Spanish writer (1905–1981)

Pedro García Cabrera (19 August 1905 – 20 March 1981) was a Spanish writer and poet. A member of the Generation of '27, he is considered one of the greatest poets of the Canary Islands.

==Biography==

===Early life===
Born in Vallehermoso, on the island of La Gomera, at the age of seven he moved with his family to Seville, where his father, a teacher, had found work. Three years later, his family moved to the island of Tenerife. García Cabrera received his bachelor's degree from the Instituto General y Técnico de La Laguna, and he wrote and published his first pieces of poetry in periodicals such as La voz de Junonia, Gaceta de Tenerife, Cartones (which he co-founded in 1930), and Hespérides. In 1928 appeared one of his most important works, Líquenes, which deals with the subject of islands and the sea.

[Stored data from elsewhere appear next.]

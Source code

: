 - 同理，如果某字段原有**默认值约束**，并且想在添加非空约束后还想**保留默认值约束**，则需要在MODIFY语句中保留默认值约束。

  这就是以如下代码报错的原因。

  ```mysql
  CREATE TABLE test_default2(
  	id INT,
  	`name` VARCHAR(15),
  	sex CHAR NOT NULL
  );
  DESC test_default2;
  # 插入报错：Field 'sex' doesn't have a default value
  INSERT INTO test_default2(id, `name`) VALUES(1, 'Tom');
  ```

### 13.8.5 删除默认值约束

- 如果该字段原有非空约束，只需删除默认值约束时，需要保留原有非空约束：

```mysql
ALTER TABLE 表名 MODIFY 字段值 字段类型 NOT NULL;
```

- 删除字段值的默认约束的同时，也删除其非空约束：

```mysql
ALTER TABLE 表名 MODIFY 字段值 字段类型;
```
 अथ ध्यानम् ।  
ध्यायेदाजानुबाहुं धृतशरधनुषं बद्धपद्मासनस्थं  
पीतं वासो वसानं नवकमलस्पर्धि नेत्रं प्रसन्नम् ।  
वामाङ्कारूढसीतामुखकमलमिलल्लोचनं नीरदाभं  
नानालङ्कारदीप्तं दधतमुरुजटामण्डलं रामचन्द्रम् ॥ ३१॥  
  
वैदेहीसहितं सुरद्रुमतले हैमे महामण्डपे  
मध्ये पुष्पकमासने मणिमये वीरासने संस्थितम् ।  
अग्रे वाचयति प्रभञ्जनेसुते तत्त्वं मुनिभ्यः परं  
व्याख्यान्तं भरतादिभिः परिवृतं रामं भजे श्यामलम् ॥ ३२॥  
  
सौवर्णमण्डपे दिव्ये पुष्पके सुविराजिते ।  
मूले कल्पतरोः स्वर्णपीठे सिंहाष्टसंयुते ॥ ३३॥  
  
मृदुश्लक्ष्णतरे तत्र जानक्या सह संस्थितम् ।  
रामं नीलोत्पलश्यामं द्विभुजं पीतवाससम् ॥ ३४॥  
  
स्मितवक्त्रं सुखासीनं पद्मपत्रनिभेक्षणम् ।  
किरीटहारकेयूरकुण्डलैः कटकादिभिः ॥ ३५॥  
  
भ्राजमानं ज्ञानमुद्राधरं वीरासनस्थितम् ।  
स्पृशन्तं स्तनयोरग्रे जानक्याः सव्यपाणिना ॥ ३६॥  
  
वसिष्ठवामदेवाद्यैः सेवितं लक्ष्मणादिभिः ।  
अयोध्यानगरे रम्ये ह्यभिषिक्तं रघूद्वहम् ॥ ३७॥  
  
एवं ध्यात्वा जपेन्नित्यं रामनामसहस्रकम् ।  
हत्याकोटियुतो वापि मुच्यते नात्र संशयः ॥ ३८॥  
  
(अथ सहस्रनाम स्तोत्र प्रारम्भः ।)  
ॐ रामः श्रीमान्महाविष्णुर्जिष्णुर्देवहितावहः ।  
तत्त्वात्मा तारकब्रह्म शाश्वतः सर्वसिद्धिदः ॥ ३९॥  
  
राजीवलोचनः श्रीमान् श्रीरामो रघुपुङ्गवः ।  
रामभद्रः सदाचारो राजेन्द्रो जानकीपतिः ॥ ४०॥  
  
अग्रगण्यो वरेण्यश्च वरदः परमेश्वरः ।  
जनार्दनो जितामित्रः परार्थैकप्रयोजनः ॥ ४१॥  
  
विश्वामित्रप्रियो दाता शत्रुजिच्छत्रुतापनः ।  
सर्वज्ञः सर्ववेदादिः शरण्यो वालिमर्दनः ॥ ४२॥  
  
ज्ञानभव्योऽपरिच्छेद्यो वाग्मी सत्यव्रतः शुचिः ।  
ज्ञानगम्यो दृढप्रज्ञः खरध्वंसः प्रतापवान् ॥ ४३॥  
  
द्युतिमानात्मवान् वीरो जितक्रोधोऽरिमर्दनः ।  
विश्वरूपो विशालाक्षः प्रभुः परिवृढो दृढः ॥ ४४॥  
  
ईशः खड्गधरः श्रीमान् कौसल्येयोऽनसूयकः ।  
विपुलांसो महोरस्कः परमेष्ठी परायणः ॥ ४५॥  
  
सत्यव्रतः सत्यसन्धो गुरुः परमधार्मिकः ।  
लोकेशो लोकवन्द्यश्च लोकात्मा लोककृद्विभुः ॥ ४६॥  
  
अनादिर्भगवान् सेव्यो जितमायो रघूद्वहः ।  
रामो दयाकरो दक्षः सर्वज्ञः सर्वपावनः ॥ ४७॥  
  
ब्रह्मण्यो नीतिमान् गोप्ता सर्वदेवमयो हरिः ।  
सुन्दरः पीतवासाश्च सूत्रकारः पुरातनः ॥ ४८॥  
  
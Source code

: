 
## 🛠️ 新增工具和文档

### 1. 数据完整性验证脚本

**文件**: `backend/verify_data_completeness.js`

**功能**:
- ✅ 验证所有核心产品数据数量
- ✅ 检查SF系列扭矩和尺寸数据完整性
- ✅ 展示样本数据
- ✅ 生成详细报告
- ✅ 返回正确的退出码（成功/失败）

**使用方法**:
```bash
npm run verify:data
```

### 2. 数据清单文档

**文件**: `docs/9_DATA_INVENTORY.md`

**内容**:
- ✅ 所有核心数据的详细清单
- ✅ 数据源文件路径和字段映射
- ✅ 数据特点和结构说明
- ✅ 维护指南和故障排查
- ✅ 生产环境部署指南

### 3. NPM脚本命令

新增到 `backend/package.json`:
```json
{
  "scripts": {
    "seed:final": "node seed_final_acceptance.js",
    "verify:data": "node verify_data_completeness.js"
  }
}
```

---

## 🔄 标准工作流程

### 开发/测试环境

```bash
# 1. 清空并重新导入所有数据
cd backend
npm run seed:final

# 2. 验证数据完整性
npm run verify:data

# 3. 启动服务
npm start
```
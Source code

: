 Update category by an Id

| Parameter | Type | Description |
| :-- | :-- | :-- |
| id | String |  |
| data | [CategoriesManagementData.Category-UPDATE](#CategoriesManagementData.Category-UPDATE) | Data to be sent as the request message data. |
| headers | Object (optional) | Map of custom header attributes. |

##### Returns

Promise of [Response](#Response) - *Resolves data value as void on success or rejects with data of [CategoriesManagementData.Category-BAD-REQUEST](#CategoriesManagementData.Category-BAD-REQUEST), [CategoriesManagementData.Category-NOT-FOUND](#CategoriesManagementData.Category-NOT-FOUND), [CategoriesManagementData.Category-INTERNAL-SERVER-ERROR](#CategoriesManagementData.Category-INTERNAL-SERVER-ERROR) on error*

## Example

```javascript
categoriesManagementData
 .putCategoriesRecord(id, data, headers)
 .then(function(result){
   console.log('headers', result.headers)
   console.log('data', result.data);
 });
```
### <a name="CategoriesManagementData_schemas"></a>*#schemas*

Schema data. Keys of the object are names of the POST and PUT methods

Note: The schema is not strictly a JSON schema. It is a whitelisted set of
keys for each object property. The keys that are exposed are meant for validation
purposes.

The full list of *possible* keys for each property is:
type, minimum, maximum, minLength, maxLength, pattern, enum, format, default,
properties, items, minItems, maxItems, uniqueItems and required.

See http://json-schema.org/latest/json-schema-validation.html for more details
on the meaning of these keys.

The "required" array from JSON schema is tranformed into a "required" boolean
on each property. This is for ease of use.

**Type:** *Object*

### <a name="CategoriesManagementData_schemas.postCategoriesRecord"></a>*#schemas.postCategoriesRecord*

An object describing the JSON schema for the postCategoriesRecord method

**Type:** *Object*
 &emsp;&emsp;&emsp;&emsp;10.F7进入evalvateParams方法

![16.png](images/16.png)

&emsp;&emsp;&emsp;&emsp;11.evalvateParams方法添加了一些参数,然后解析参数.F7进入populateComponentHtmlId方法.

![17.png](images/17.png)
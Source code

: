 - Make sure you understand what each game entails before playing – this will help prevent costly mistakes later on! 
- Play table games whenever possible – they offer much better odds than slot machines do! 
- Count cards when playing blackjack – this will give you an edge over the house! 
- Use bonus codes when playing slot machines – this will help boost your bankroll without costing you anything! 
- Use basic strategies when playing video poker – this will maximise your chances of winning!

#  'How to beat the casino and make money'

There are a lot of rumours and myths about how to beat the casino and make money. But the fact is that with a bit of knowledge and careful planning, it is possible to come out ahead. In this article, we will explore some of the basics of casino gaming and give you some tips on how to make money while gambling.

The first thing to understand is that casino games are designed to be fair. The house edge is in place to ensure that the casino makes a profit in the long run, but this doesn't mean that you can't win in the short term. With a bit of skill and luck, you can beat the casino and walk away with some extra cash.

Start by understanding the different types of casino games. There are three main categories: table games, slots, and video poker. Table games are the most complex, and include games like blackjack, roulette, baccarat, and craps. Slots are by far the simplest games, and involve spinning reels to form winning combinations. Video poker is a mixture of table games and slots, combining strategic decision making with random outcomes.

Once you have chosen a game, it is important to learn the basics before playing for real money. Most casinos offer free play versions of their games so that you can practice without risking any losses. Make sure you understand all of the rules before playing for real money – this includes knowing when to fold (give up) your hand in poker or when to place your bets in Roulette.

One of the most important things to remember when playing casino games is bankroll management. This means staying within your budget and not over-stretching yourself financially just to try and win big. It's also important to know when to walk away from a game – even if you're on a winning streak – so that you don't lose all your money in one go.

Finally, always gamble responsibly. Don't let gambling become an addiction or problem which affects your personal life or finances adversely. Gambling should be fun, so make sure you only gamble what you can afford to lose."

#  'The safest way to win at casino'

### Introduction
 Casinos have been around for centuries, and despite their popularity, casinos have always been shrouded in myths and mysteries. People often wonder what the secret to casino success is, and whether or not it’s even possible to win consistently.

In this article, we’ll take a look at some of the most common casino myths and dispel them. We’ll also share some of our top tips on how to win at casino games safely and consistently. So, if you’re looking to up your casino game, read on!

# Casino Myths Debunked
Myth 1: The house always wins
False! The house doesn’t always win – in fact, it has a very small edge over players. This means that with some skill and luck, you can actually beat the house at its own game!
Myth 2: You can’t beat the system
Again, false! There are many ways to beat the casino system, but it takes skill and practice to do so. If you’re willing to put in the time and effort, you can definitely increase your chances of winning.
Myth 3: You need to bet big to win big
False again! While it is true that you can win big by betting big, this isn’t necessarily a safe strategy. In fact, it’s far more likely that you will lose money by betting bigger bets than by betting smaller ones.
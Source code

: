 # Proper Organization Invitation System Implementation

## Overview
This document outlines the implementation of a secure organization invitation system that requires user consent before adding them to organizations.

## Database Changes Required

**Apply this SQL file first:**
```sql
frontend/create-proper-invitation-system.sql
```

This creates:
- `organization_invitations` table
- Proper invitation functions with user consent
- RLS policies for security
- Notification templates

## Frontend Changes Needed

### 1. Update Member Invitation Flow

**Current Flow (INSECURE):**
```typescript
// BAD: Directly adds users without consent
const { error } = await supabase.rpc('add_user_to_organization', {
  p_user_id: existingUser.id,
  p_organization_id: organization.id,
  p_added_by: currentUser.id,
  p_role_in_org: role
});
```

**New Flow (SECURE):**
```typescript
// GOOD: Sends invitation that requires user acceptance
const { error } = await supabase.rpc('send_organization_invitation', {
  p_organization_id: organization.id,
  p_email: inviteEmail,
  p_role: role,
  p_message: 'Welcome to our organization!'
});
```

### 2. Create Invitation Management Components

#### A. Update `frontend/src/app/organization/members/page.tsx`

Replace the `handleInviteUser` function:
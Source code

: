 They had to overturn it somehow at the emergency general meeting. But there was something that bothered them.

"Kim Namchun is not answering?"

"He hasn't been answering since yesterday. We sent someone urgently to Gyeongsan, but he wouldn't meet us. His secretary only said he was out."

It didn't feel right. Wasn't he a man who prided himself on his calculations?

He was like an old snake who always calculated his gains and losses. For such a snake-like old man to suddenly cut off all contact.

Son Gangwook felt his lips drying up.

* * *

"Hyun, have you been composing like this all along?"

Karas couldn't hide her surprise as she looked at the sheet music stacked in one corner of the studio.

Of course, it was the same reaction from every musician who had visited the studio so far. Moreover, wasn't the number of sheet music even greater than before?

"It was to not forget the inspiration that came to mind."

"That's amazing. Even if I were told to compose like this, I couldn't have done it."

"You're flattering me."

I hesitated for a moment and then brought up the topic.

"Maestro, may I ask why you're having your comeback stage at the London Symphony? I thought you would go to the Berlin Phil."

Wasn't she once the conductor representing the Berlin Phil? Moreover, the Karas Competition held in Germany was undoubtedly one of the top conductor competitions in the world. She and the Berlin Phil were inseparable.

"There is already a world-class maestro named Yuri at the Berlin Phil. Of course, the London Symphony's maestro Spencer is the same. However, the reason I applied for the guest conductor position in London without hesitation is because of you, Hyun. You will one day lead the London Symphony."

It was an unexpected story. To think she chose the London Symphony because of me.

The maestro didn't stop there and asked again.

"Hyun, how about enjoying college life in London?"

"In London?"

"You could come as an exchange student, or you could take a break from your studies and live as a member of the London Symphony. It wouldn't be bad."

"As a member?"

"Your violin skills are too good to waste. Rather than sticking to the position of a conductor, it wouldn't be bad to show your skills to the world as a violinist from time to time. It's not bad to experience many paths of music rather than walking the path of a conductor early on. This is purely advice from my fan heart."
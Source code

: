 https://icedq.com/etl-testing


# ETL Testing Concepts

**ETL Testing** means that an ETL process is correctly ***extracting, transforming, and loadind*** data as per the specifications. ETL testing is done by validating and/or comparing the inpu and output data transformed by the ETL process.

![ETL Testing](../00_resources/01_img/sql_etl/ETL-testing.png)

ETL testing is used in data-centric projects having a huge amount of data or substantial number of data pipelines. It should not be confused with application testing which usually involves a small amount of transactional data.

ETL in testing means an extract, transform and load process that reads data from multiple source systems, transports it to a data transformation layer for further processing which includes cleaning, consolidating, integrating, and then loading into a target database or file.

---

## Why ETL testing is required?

He participated, with other local writers, in the creation of the periodical known as Gaceta de Arte (1932–1936), a literary and philosophical magazine dealing with cinema and the fine arts. The magazine enjoyed international readership and connected him and other writers of the Canary Islands with intellectuals from mainland Europe, such as the surrealists.

Transparencias fugadas appeared in 1934. His Obras Completas were published posthumously in 1987. García Cabrera wrote not only lyrical poetry, but also plays and political texts.

In the 1920s, in the days of the Second Spanish Republic, García Cabrera had become active in politics as a member of the Spanish Socialist Workers' Party (PSOE), and in 1931 he ran for office in municipal elections as a representative of the Republican-Socialist coalition that had toppled the Bourbon monarchy of Alfonso XIII. His political activities were both intensive and extensive, and he served as a spokesperson for the PSOE in the municipality of Santa Cruz de Tenerife and the island government of Tenerife. He served as editor of the periodical El Socialista.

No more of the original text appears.